▶ **WHAT TO DO**
Look through the listing below and give the number of lines that hold "https". Say nothing more.

▶ **DATASET EXCERPTS**

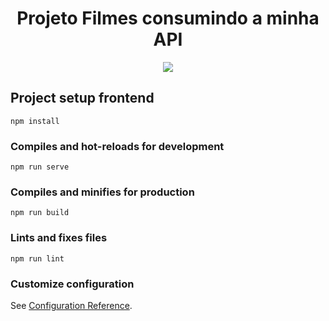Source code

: 
<div align="center">
  <h1> Projeto Filmes consumindo a minha API </h1>
  <img src="https://user-images.githubusercontent.com/78919447/148137797-0a2dc9f6-2925-4052-a3cc-61edd202818d.gif">
</div>



## Project setup frontend
```
npm install
```

### Compiles and hot-reloads for development
```
npm run serve
```

### Compiles and minifies for production
```
npm run build
```

### Lints and fixes files
```
npm run lint
```

### Customize configuration
See [Configuration Reference](https://cli.vuejs.org/config/).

▶ **RESULT**
2